No
 cover. All man. So reads Serious Sam 3: BFE’s macho tagline. Those 
other shooters you’ve been playing? The ones that let you hide behind 
things? You were playing a coward. You had formless voxels where your 
bump-mapped man-genitals should have been. Serious Sam despises you and 
your modern FPS standards, in a fun way that’s sometimes difficult to 
appreciate as intentionally ironic.
As with the previous games, this is an FPS that prides itself on 
bedlam and ultraviolent, large-scale carnage versus tens of thousands of
 streaming, screaming monsters. It’s defiantly old-school PC in tone.
Even Sam’s motion feels weirdly outlandish as he scoots in all directions like a hyperactive ghost, nimble and carefree. This despite carrying a dozen different kinds of weapon, from sledgehammer to shotguns, miniguns, rocket launchers and a leash weapon obviously ‘inspired’ by Bulletstorm.
Even Sam’s motion feels weirdly outlandish as he scoots in all directions like a hyperactive ghost, nimble and carefree. This despite carrying a dozen different kinds of weapon, from sledgehammer to shotguns, miniguns, rocket launchers and a leash weapon obviously ‘inspired’ by Bulletstorm.
Enemies spawn in their droves, from cyclopic fanged gorillas and 
skeletal chain-chucking horses to giant scorpions with miniguns for 
arms, and headless, sprinting, bombfisted kamikaze soldiers.
The latter are particularly obvious above the mayhem thanks to their 
rapidly approaching, unending screams. Each kind of enemy has its 
distinct movement and attack patterns, its own audio cues and 
weaknesses, and it’s in prioritising the most dangerous – picking them 
out of a clattering bunch of 50 or 60 foes – that challenge lies. Of 
course, challenge also lies in the scarcity of ammo, the lack of 
regenerating health (on anything above the easiest two difficulty 
settings) and the unforgiving relentlessness with which its developers, 
Croteam, inundate you with angry creatures.

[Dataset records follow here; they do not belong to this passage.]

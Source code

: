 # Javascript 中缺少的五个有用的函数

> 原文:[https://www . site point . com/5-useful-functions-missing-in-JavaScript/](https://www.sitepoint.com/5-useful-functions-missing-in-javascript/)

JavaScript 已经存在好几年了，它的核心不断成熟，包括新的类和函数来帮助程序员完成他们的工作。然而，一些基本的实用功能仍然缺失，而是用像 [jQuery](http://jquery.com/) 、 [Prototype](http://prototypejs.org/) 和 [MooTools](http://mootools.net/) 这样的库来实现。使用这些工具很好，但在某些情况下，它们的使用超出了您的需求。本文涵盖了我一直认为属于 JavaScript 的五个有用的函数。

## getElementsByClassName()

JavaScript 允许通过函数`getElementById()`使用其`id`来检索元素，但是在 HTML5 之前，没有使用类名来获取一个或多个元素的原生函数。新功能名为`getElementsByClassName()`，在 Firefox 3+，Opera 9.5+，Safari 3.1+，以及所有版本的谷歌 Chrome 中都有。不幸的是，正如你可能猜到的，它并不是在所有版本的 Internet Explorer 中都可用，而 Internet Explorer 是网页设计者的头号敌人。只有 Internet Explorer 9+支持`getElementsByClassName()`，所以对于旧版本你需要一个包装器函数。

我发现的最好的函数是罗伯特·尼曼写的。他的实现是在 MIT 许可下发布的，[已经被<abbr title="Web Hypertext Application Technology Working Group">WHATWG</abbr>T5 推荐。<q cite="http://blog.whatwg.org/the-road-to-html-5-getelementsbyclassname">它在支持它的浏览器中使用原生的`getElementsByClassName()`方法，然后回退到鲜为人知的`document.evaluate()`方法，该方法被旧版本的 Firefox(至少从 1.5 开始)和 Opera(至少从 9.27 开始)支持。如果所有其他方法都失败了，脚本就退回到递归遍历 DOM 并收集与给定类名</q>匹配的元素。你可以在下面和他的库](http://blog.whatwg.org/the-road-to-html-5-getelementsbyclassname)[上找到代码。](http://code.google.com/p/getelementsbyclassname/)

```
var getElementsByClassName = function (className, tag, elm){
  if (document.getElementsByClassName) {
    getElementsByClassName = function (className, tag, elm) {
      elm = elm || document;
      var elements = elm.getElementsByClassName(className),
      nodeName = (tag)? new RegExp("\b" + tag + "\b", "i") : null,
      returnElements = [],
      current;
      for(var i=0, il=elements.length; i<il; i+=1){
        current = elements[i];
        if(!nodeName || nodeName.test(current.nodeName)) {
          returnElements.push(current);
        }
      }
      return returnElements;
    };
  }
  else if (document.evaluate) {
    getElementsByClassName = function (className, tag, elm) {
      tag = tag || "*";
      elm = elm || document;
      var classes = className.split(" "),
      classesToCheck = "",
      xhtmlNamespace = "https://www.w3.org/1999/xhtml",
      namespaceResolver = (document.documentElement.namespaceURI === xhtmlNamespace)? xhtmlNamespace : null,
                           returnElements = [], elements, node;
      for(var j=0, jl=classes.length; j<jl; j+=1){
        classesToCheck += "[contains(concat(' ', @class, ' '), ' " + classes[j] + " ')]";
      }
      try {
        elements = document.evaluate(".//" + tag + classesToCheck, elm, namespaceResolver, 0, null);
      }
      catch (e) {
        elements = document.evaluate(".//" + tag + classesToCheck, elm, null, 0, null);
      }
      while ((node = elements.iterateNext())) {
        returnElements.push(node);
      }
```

So hooray that the campaign is playable in anything up to 16 player 
co-op, and although the population of enemies is adjusted to match, the 
proceedings are decidedly more relaxed when played this way. You respawn
 on death, for example, rather than having to restart from your last 
save. Alternative game modes allow you to enforce a lives limit if you 
want to maintain some risk of adversity. Either way, Serious Sam is at 
its most gratifying in co-op.
Survival mode is a distillation of the form, pitting you and (if you 
like) co-op buddies against waves of increasingly tough enemies in one 
of two arenas.
Despite introducing a Duke Nukemlite plot as shlocky as it is 
charmless, the singleplayer campaign feels like a lingering, grudging 
concession. A heavily templated and mazelike series of levels into which
 the meatpaste of Serious Sam’s sublime and pure death arcade has been 
pumped. There are a few moments of beautiful design: the occasional 
genius placement of a surprise onslaught of kamikaze soldiers, the 
triggering of a shrewd mousetrap. There’s little beauty in the visuals 
though, somehow greyer and less expansive than 2005’s second Sam. It’s 
left to some swanky new particle effects to impress us.
The return of Serious Sam’s most familiar weapons and enemies, at the
 expense of much new content, will just as likely leave you exhausted as
 elated. But if you felt even vaguely like fist-pumping upon hearing the
 tagline ‘No cover. All man.’ give Serious Sam 3: BFE a punt.